◆ TASK TO COMPLETE ◆
Among the entries below, find every line that contains the string "ggomaeng", then copy it.

◆ DATA ◆
——

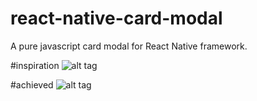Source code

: # react-native-card-modal
A pure javascript card modal for React Native framework.

#inspiration
![alt tag](https://raw.githubusercontent.com/ggomaeng/react-native-card-modal/master/inspiration.gif)

#achieved
![alt tag](https://raw.githubusercontent.com/ggomaeng/react-native-card-modal/master/demo.gif)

——

◆ EXERCISE RESULT ◆
![alt tag](https://raw.githubusercontent.com/ggomaeng/react-native-card-modal/master/inspiration.gif)
![alt tag](https://raw.githubusercontent.com/ggomaeng/react-native-card-modal/master/demo.gif)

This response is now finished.